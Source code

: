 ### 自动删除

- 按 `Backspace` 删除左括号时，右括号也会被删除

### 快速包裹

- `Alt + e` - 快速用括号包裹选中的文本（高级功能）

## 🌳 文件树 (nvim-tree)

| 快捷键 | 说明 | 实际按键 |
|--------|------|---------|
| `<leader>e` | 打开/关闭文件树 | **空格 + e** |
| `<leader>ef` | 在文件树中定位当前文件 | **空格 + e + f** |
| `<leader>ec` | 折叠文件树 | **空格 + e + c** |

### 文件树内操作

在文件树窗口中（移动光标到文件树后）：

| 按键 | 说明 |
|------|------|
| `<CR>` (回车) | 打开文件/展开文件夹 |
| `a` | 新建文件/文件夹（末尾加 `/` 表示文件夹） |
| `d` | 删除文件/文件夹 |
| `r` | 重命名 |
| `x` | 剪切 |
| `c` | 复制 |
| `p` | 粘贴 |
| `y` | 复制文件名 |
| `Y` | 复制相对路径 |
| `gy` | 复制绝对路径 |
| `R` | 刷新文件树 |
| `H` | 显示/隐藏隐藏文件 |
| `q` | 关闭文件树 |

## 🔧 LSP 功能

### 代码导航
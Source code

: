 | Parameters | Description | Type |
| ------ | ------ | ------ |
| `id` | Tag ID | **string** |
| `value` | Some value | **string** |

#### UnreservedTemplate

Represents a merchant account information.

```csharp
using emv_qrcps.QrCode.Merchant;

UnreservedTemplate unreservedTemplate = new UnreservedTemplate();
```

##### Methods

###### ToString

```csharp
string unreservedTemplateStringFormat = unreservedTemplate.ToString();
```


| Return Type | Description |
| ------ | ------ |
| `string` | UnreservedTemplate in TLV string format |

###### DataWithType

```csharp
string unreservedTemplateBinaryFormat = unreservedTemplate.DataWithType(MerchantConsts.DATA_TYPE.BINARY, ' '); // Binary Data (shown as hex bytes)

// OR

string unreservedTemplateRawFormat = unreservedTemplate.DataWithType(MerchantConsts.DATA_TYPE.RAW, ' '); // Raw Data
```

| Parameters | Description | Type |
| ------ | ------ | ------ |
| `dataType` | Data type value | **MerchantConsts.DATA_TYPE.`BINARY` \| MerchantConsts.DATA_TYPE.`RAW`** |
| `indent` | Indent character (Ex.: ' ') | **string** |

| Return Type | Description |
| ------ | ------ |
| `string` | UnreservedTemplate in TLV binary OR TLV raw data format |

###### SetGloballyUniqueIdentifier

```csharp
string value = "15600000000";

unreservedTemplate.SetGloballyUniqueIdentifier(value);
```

**TASK PROMPT:** Please reproduce every line of the material word for word.

**TASK RESPONSE:**
Source code

: ### 自动删除

- 按 `Backspace` 删除左括号时，右括号也会被删除

### 快速包裹

- `Alt + e` - 快速用括号包裹选中的文本（高级功能）

## 🌳 文件树 (nvim-tree)

| 快捷键 | 说明 | 实际按键 |
|--------|------|---------|
| `<leader>e` | 打开/关闭文件树 | **空格 + e** |
| `<leader>ef` | 在文件树中定位当前文件 | **空格 + e + f** |
| `<leader>ec` | 折叠文件树 | **空格 + e + c** |

### 文件树内操作

在文件树窗口中（移动光标到文件树后）：

| 按键 | 说明 |
|------|------|
| `<CR>` (回车) | 打开文件/展开文件夹 |
| `a` | 新建文件/文件夹（末尾加 `/` 表示文件夹） |
| `d` | 删除文件/文件夹 |
| `r` | 重命名 |
| `x` | 剪切 |
| `c` | 复制 |
| `p` | 粘贴 |
| `y` | 复制文件名 |
| `Y` | 复制相对路径 |
| `gy` | 复制绝对路径 |
| `R` | 刷新文件树 |
| `H` | 显示/隐藏隐藏文件 |
| `q` | 关闭文件树 |

## 🔧 LSP 功能

### 代码导航
Source code

: | Parameters | Description | Type |
| ------ | ------ | ------ |
| `id` | Tag ID | **string** |
| `value` | Some value | **string** |

#### UnreservedTemplate

Represents a merchant account information.

```csharp
using emv_qrcps.QrCode.Merchant;

UnreservedTemplate unreservedTemplate = new UnreservedTemplate();
```

##### Methods

###### ToString

```csharp
string unreservedTemplateStringFormat = unreservedTemplate.ToString();
```


| Return Type | Description |
| ------ | ------ |
| `string` | UnreservedTemplate in TLV string format |

###### DataWithType

```csharp
string unreservedTemplateBinaryFormat = unreservedTemplate.DataWithType(MerchantConsts.DATA_TYPE.BINARY, ' '); // Binary Data (shown as hex bytes)

// OR

string unreservedTemplateRawFormat = unreservedTemplate.DataWithType(MerchantConsts.DATA_TYPE.RAW, ' '); // Raw Data
```

| Parameters | Description | Type |
| ------ | ------ | ------ |
| `dataType` | Data type value | **MerchantConsts.DATA_TYPE.`BINARY` \| MerchantConsts.DATA_TYPE.`RAW`** |
| `indent` | Indent character (Ex.: ' ') | **string** |

| Return Type | Description |
| ------ | ------ |
| `string` | UnreservedTemplate in TLV binary OR TLV raw data format |

###### SetGloballyUniqueIdentifier

```csharp
string value = "15600000000";

unreservedTemplate.SetGloballyUniqueIdentifier(value);
```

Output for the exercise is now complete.